La historia del Sea Horse se ha convertido en uno de los episodios más confusos y reveladores de la crisis energética cubana. En apenas unos días, el mismo buque ha sido vinculado con una posible descarga en Matanzas, con cambios de destino, con rutas alteradas fuera de Cuba y con señales marítimas que alimentan todavía más las dudas sobre qué cargó, adónde iba realmente y qué parte de esa operación terminó o no en la isla.
La parte más firme del caso es esta: el 20 de marzo de 2026 trascendió que el Sea Horse, un petrolero con bandera de Hong Kong, dejó de figurar con destino cubano y pasó a señalar rumbo a Trinidad y Tobago, justo cuando Washington endurecía el cerco sobre cargamentos rusos vinculados a Cuba. La carga asociada al buque fue estimada en alrededor de 190,000 barriles de gasoil o diésel ruso, un volumen nada menor para una isla golpeada por apagones, déficit de combustible y colapso eléctrico.

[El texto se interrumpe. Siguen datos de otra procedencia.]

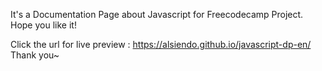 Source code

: It's a Documentation Page about Javascript for Freecodecamp Project.
Hope you like it!

Click the url for live preview : https://alsiendo.github.io/javascript-dp-en/
Thank you~ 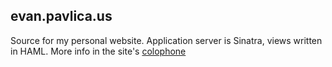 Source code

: ## evan.pavlica.us

Source for my personal website.
Application server is Sinatra, views written in HAML. More info in the site's [colophone](http://pavlica.us/about)
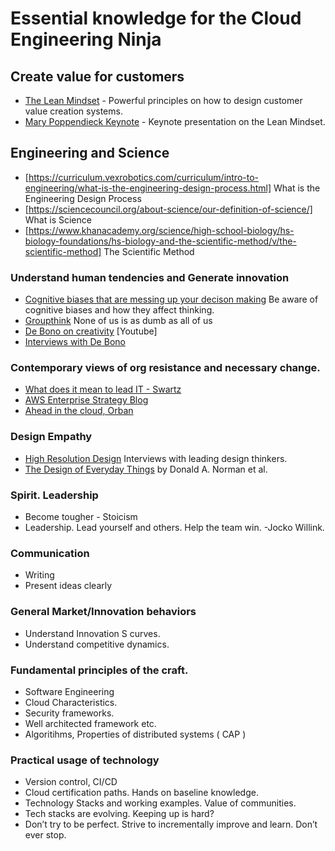 # Essential knowledge for the Cloud Engineering Ninja



## Create value for customers

* [The Lean Mindset](http://www.poppendieck.com/) - Powerful principles on how to design customer value creation systems.
* [Mary Poppendieck Keynote](https://www.youtube.com/watch?v=TwasxNk1824&t=2287s) - Keynote presentation on the Lean Mindset.

## Engineering and Science

*  [https://curriculum.vexrobotics.com/curriculum/intro-to-engineering/what-is-the-engineering-design-process.html] What is the Engineering Design Process
*  [https://sciencecouncil.org/about-science/our-definition-of-science/] What is Science
* [https://www.khanacademy.org/science/high-school-biology/hs-biology-foundations/hs-biology-and-the-scientific-method/v/the-scientific-method] The Scientific Method

### Understand human tendencies and Generate innovation
* [Cognitive biases that are messing up your decison making](https://www.inc.com/jessica-stillman/6-cognitive-biases-that-are-messing-up-your-decision-making.html) Be aware of cognitive biases and how they affect thinking.
* [Groupthink](https://oregonstate.edu/instruct/theory/grpthink.html) None of us is as dumb as all of us
* [De Bono on creativity](https://www.youtube.com/watch?v=e20lpMyXFj4) [Youtube]
* [Interviews with De Bono](http://www.debonogroup.com/interviews_and_audio.php)

### Contemporary views of org resistance and necessary change.
* [What does it mean to lead IT - Swartz](https://www.youtube.com/watch?v=JXtt7Oo8JRA)
* [AWS Enterprise Strategy Blog](https://aws.amazon.com/blogs/enterprise-strategy/)
* [Ahead in the cloud, Orban]( http://a.co/d/1bi4yuN)

### Design Empathy
* [High Resolution Design](https://www.youtube.com/channel/UCzBkNPSxw15qrW_Y8p-oCUw) Interviews with leading design thinkers.
* [The Design of Everyday Things](http://a.co/d/jdt1QCD) by Donald A. Norman et al.

### Spirit. Leadership
*  Become tougher - Stoicism
* Leadership. Lead yourself and others. Help the team win. -Jocko Willink.

### Communication
* Writing
* Present ideas clearly

### General Market/Innovation behaviors
* Understand Innovation S curves.
* Understand competitive dynamics.


### Fundamental principles of the craft.
* Software Engineering
* Cloud Characteristics.
* Security frameworks.
* Well architected framework etc.
* Algoritihms, Properties of distributed systems ( CAP )

### Practical  usage of technology
* Version control, CI/CD
* Cloud certification paths. Hands on baseline knowledge.
* Technology Stacks and working examples. Value of communities.
* Tech stacks are evolving. Keeping  up is hard?
* Don’t try to be perfect. Strive to incrementally improve and learn. Don’t ever stop.
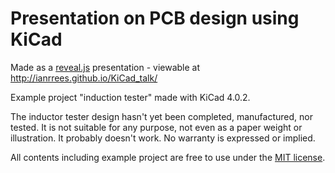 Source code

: # Presentation on PCB design using KiCad

Made as a [reveal.js](https://github.com/hakimel/reveal.js) presentation - viewable at http://ianrrees.github.io/KiCad_talk/

Example project "induction tester" made with KiCad 4.0.2.

The inductor tester design hasn't yet been completed, manufactured, nor tested.  It is not suitable for any purpose, not even as a paper weight or illustration.  It probably doesn't work.  No warranty is expressed or implied.

All contents including example project are free to use under the [MIT license](https://opensource.org/licenses/MIT).
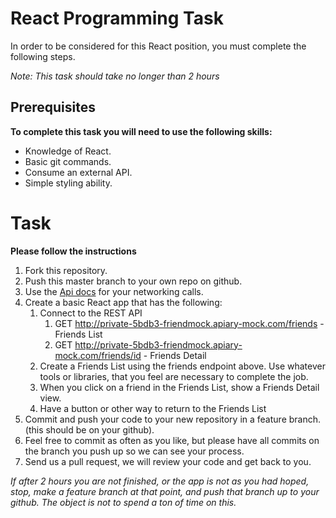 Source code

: # React Programming Task
In order to be considered for this React position, you must complete the following steps.

_Note: This task should take no longer than 2 hours_

## Prerequisites
__To complete this task you will need to use the following skills:__
* Knowledge of React.
* Basic git commands.
* Consume an external API.
* Simple styling ability.

# Task
__Please follow the instructions__
1. Fork this repository.
2. Push this master branch to your own repo on github.
3. Use the [Api docs](http://docs.friendmock.apiary.io/) for your networking calls.
4. Create a basic React app that has the following:
   1. Connect to the REST API
      1.  GET http://private-5bdb3-friendmock.apiary-mock.com/friends - Friends List
      2.  GET http://private-5bdb3-friendmock.apiary-mock.com/friends/id - Friends Detail
   2.  Create a Friends List using the friends endpoint above. Use whatever tools or libraries, that you feel are necessary to complete the job.
   3.  When you click on a friend in the Friends List, show a Friends Detail view.
   4.  Have a button or other way to return to the Friends List
5.  Commit and push your code to your new repository in a feature branch.(this should be on your github).
6.  Feel free to commit as often as you like, but please have all commits on the branch you push up so we can see your process.
7.  Send us a pull request, we will review your code and get back to you.

_If after 2 hours you are not finished, or the app is not as you had hoped, stop, make a feature branch at that point, and push that branch up to your github. The object is not to spend a ton of time on this._
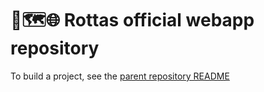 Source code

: # 🚌🗺️🌐 Rottas official webapp repository

To build a project, see the [parent repository README](https://github.com/Rottas-UFC/app_flutter_rottas#readme)
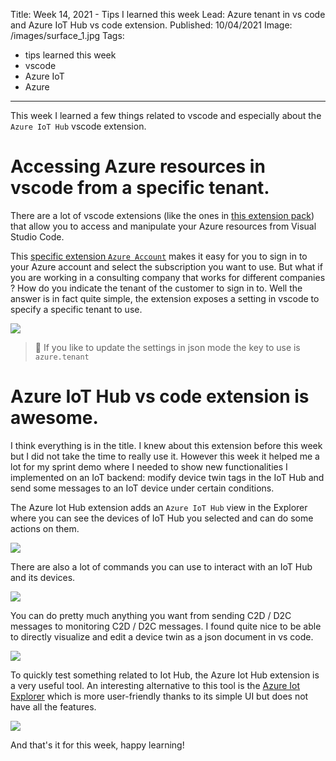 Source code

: Title: Week 14, 2021 - Tips I learned this week
Lead: Azure tenant in vs code and Azure IoT Hub vs code extension.
Published: 10/04/2021
Image: /images/surface_1.jpg
Tags:
  - tips learned this week
  - vscode
  - Azure IoT
  - Azure
---

This week I learned a few things related to vscode and especially about the `Azure IoT Hub` vscode extension.

# Accessing Azure resources in vscode from a specific tenant.

There are a lot of vscode extensions (like the ones in [this extension pack](https://marketplace.visualstudio.com/items?itemName=ms-vscode.vscode-node-azure-pack)) that allow you to access and manipulate your Azure resources from Visual Studio Code. 

This [specific extension `Azure Account`](https://marketplace.visualstudio.com/items?itemName=ms-vscode.azure-account) makes it easy for you to sign in to your Azure account and select the subscription you want to use. But what if you are working in a consulting company that works for different companies ? How do you indicate the tenant of the customer to sign in to. Well the answer is in fact quite simple, the extension exposes a setting in vscode to specify a specific tenant to use.

<img src="/posts/images/w142021tips_vscode_1.png" class="img-fluid centered-img">  

>📌 If you like to update the settings in json mode the key to use is `azure.tenant`

# Azure IoT Hub vs code extension is awesome.

I think everything is in the title. I knew about this extension before this week but I did not take the time to really use it. However this week it helped me a lot for my sprint demo where I needed to show new functionalities I implemented on an IoT backend: modify device twin tags in the IoT Hub and send some messages to an IoT device under certain conditions.

The Azure Iot Hub extension adds an `Azure IoT Hub` view in the Explorer where you can see the devices of IoT Hub you selected and can do some actions on them.

<img src="/posts/images/w142021tips_vscode_2.png" class="img-fluid centered-img">  

There are also a lot of commands you can use to interact with an IoT Hub and its devices.

<img src="/posts/images/w142021tips_vscode_3.png" class="img-fluid centered-img">  

You can do pretty much anything you want from sending C2D / D2C messages to monitoring C2D / D2C messages. I found quite nice to be able to directly visualize and edit a device twin as a json document in vs code. 

<img src="/posts/images/w142021tips_vscode_4.png" class="img-fluid centered-img">  

To quickly test something related to Iot Hub, the Azure Iot Hub extension is a very useful tool. An interesting alternative to this tool is the [Azure Iot Explorer](https://github.com/Azure/azure-iot-explorer/releases) which is more user-friendly thanks to its simple UI but does not have all the features.

<img src="/posts/images/w142021tips_iotexplorer_1.png" class="img-fluid centered-img"> 

And that's it for this week, happy learning!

Pero ahí no termina el enredo. Antes de ese viraje, análisis de inteligencia marítima citados en otros reportes sostuvieron que el Sea Horse probablemente sí había entregado combustible en Cuba a inicios de marzo, con referencia concreta a Matanzas, y que para hacerlo habría recurrido a maniobras opacas: alteraciones en el destino reportado, interrupciones o anomalías en el seguimiento y otros movimientos asociados a operaciones de encubrimiento. Esa parte no tiene el mismo nivel de confirmación pública abierta que el cambio de ruta posterior, pero explica por qué el caso dejó de verse como un simple desvío comercial y empezó a leerse como una operación mucho más turbia.

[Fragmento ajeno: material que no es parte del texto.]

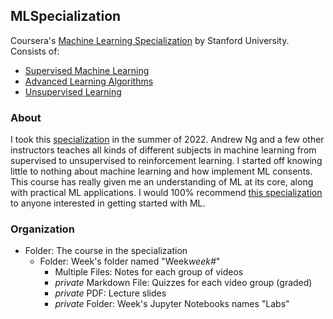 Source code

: ## MLSpecialization
Coursera's [Machine Learning Specialization](https://www.coursera.org/specializations/machine-learning-introduction) by Stanford University. Consists of:
* [Supervised Machine Learning](https://www.coursera.org/learn/machine-learning?specialization=machine-learning-introduction)
* [Advanced Learning Algorithms](https://www.coursera.org/learn/advanced-learning-algorithms?specialization=machine-learning-introduction)
* [Unsupervised Learning](https://www.coursera.org/learn/unsupervised-learning-recommenders-reinforcement-learning?specialization=machine-learning-introduction)

### About
I took this [specialization](https://www.coursera.org/specializations/machine-learning-introduction) in the summer of 2022. Andrew Ng and a few other instructors teaches all kinds of different subjects in machine learning from supervised to unsupervised to reinforcement learning. I started off knowing little to nothing about machine learning and how implement ML consents. This course has really given me an understanding of ML at its core, along with practical ML applications. I would 100% recommend [this specialization](https://www.coursera.org/specializations/machine-learning-introduction) to anyone interested in getting started with ML.

### Organization
* Folder: The course in the specialization
    * Folder: Week's folder named "Week*week#*"
        * Multiple Files: Notes for each group of videos
        * *private* Markdown File: Quizzes for each video group (graded)
        * *private* PDF: Lecture slides
        * *private* Folder: Week's Jupyter Notebooks names "Labs" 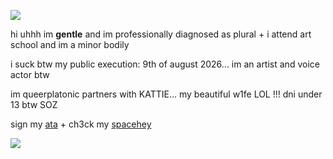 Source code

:    ![](https://files.catbox.moe/wlq92b.jpg)
   
hi uhhh im **gentle** and im professionally diagnosed as plural + i attend art school and im a minor bodily

i suck btw my public execution: 9th of august 2026... im an artist and voice actor btw

im queerplatonic partners with KATTIE... my beautiful w1fe LOL !!! dni under 13 btw SOZ

sign my [ata](https://mrkrabspooshaft.atabook.org/) + ch3ck my [spacehey](https://spacehey.com/mrkrabspooshaft)

![](https://files.catbox.moe/ifs1l5.png)

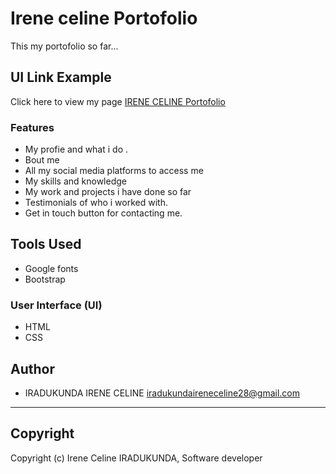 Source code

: # Irene celine Portofolio

This my portofolio so far...

## UI Link Example

 Click here to view my page [IRENE CELINE Portofolio]( https://iradukunda28celine.github.io/My-portofolio/)

### Features

- My profie and what i do .
- Bout me 
- All my social media platforms to access me 
- My skills and knowledge
- My work and projects i have done so far
- Testimonials of who i worked with.
- Get in touch button for contacting me.

## Tools Used

- Google fonts
- Bootstrap


### User Interface (UI)

- HTML
- CSS


## Author

- IRADUKUNDA IRENE CELINE <iradukundaireneceline28@gmail.com>

---

## Copyright

Copyright (c) Irene Celine IRADUKUNDA, Software developer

La situación se vuelve todavía más sospechosa por el contexto. Días antes, el Departamento del Tesoro de Estados Unidos había dejado claro que una flexibilización temporal para ciertos cargamentos rusos no aplicaba a envíos con destino a Cuba. En paralelo, otro buque, el Anatoly Kolodkin, cruzaba el Atlántico con unos 730,000 barriles de crudo y también quedó rodeado de ambigüedad después de haber sido vinculado primero con Matanzas y luego con un destino más difuso. Es decir, no se trata de un caso aislado, sino de una cadena de movimientos extraños alrededor del suministro ruso hacia la isla.

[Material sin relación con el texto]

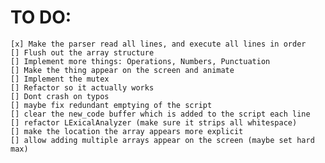 # TO DO:


    [x] Make the parser read all lines, and execute all lines in order
    [] Flush out the array structure
    [] Implement more things: Operations, Numbers, Punctuation
    [] Make the thing appear on the screen and animate
    [] Implement the mutex 
    [] Refactor so it actually works
    [] Dont crash on typos
    [] maybe fix redundant emptying of the script
    [] clear the new_code buffer which is added to the script each line
    [] refactor LExicalAnalyzer (make sure it strips all whitespace)
    [] make the location the array appears more explicit
    [] allow adding multiple arrays appear on the screen (maybe set hard max)
     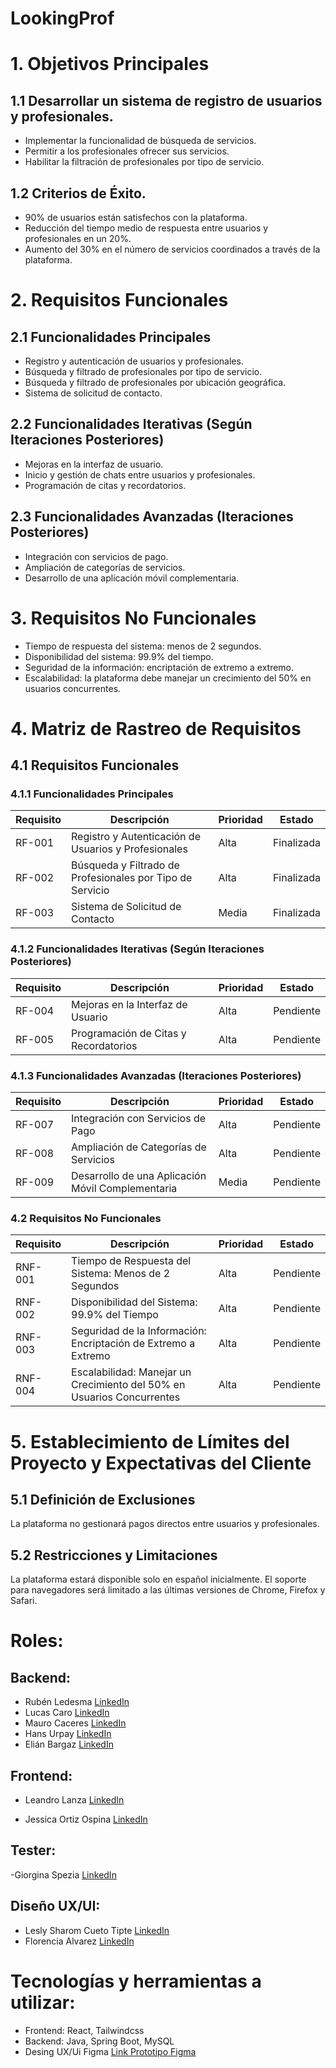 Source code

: # LookingProf

# 1. Objetivos Principales

## **1.1 Desarrollar un sistema de registro de usuarios y profesionales.**
- Implementar la funcionalidad de búsqueda de servicios.
- Permitir a los profesionales ofrecer sus servicios.
- Habilitar la filtración de profesionales por tipo de servicio.


## **1.2 Criterios de Éxito.**
- 90% de usuarios están satisfechos con la plataforma.
- Reducción del tiempo medio de respuesta entre usuarios y profesionales en un 20%.
- Aumento del 30% en el número de servicios coordinados a través de la plataforma.

# 2. Requisitos Funcionales

## **2.1 Funcionalidades Principales**
- Registro y autenticación de usuarios y profesionales.
- Búsqueda y filtrado de profesionales por tipo de servicio.
- Búsqueda y filtrado de profesionales por ubicación geográfica. 
- Sistema de solicitud de contacto.

## **2.2 Funcionalidades Iterativas (Según Iteraciones Posteriores)**
- Mejoras en la interfaz de usuario.
- Inicio y gestión de chats entre usuarios y profesionales.
- Programación de citas y recordatorios.

## **2.3 Funcionalidades Avanzadas (Iteraciones Posteriores)**
- Integración con servicios de pago.
- Ampliación de categorías de servicios.
- Desarrollo de una aplicación móvil complementaria.

# 3. Requisitos No Funcionales
- Tiempo de respuesta del sistema: menos de 2 segundos.
- Disponibilidad del sistema: 99.9% del tiempo.
- Seguridad de la información: encriptación de extremo a extremo.
- Escalabilidad: la plataforma debe manejar un crecimiento del 50% en usuarios concurrentes.

# 4. Matriz de Rastreo de Requisitos

## **4.1 Requisitos Funcionales**

### **4.1.1 Funcionalidades Principales**
|Requisito|Descripción|Prioridad|Estado|
| --- | --- | --- | --- |
|RF-001|Registro y Autenticación de Usuarios y Profesionales|Alta|Finalizada
|RF-002|Búsqueda y Filtrado de Profesionales por Tipo de Servicio|Alta|Finalizada
|RF-003|Sistema de Solicitud de Contacto|Media|Finalizada|


### **4.1.2 Funcionalidades Iterativas (Según Iteraciones Posteriores)**

|Requisito|Descripción|Prioridad|Estado|
| --- | --- | --- | --- |
|RF-004|Mejoras en la Interfaz de Usuario|Alta|Pendiente|
|RF-005|Programación de Citas y Recordatorios|Alta|Pendiente|

### **4.1.3 Funcionalidades Avanzadas (Iteraciones Posteriores)**
|Requisito|Descripción|Prioridad|Estado|
| --- | --- | --- | --- |
|RF-007|Integración con Servicios de Pago|Alta|Pendiente|
|RF-008|Ampliación de Categorías de Servicios|Alta|Pendiente|
|RF-009|Desarrollo de una Aplicación Móvil Complementaria|Media|Pendiente|



### **4.2 Requisitos No Funcionales**
|Requisito|Descripción|Prioridad|Estado|
| --- | --- | --- | --- |
|RNF-001|Tiempo de Respuesta del Sistema: Menos de 2 Segundos|Alta|Pendiente|
|RNF-002|Disponibilidad del Sistema: 99.9% del Tiempo|Alta|Pendiente|
|RNF-003|Seguridad de la Información: Encriptación de Extremo a Extremo|Alta|Pendiente|
|RNF-004|Escalabilidad: Manejar un Crecimiento del 50% en Usuarios Concurrentes|Alta|Pendiente|

# 5. Establecimiento de Límites del Proyecto y Expectativas del Cliente

## **5.1 Definición de Exclusiones**
La plataforma no gestionará pagos directos entre usuarios y profesionales.

## **5.2 Restricciones y Limitaciones**
La plataforma estará disponible solo en español inicialmente.
El soporte para navegadores será limitado a las últimas versiones de Chrome, Firefox y Safari.

# **Roles:**
## Backend:
  - Rubén Ledesma <a href="https://www.linkedin.com/in/rub%C3%A9n-ledesma/" target="_blank">LinkedIn</a>
  - Lucas Caro <a href="https://www.linkedin.com/in/lucas-nahuel-caro/" target="_blank">LinkedIn</a>
  - Mauro Caceres <a href="https://www.linkedin.com/in/mauro-caceres-946696265/" target="_blank">LinkedIn</a>
  - Hans Urpay <a href="https://www.linkedin.com/in/hans-urpay/ " target="_blank">LinkedIn</a>
  - Elián Bargaz <a href="https://www.linkedin.com/in/elianbargaz/" target="_blank">LinkedIn</a>
    
## Frontend:
  - Leandro Lanza <a href="https://www.linkedin.com/in/leandro-lanza/" target="_blank">LinkedIn</a>
    
  - Jessica Ortiz Ospina <a href="http://www.linkedin.com/in/jessica-ortiz-ospina" target="_blank">LinkedIn</a>
    
## Tester: 
  -Giorgina Spezia <a href="https://www.linkedin.com/in/giorgina-spezia-072817257/" target="_blank">LinkedIn</a>
## Diseño UX/UI:
  - Lesly Sharom Cueto Tipte <a href="https://www.linkedin.com/in/lesly-cueto/" target="_blank">LinkedIn</a>
  - Florencia Alvarez <a href="https://www.linkedin.com/in/florencia-victoria-alvarez-532019158/?utm_source=share&utm_campaign=share_via&utm_content=profile&utm_medium=android_app" target="_blank">LinkedIn</a>


# **Tecnologías y herramientas a utilizar:**
- Frontend: React, Tailwindcss
- Backend: Java, Spring Boot, MySQL
- Desing UX/Ui Figma <a href="[https://www.figma.com/proto/remhOuchz3PG2YVHd7pJW8/LOOKINGPROF-SITIO-WEB---No-Country-C16-52-T-JAVA?type=design&node-id=3117-2428&scaling=min-zoom&page-id=3117%3A203](https://www.figma.com/file/wxjN5zlGEI7QmCtHlXdODC/LookingProf-SITIO---Simulaci%C3%B3n-No-Country-C16-52-T-JAVA?type=design&node-id=0-1&mode=design&t=o3QpRYz8gcG1jlbW-0)https://www.figma.com/file/wxjN5zlGEI7QmCtHlXdODC/LookingProf-SITIO---Simulaci%C3%B3n-No-Country-C16-52-T-JAVA?type=design&node-id=0-1&mode=design&t=o3QpRYz8gcG1jlbW-0" target="_blank">Link Prototipo Figma</a>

Lo que deja el expediente del Sea Horse es una imagen incómoda: combustible ruso, rutas alteradas, destinos que cambian sobre la marcha y un tablero marítimo donde cada dato nuevo parece contradecir al anterior. Por eso, más que una historia cerrada, lo que hoy existe es una secuencia llena de zonas grises. Una parte apunta a que el barco pudo haber descargado en Cuba usando métodos discretos; otra muestra que después terminó alejándose del destino cubano cuando la presión subió. En medio de ambas versiones, lo único que no parece discutible es el nivel de opacidad con que se está moviendo esta ruta.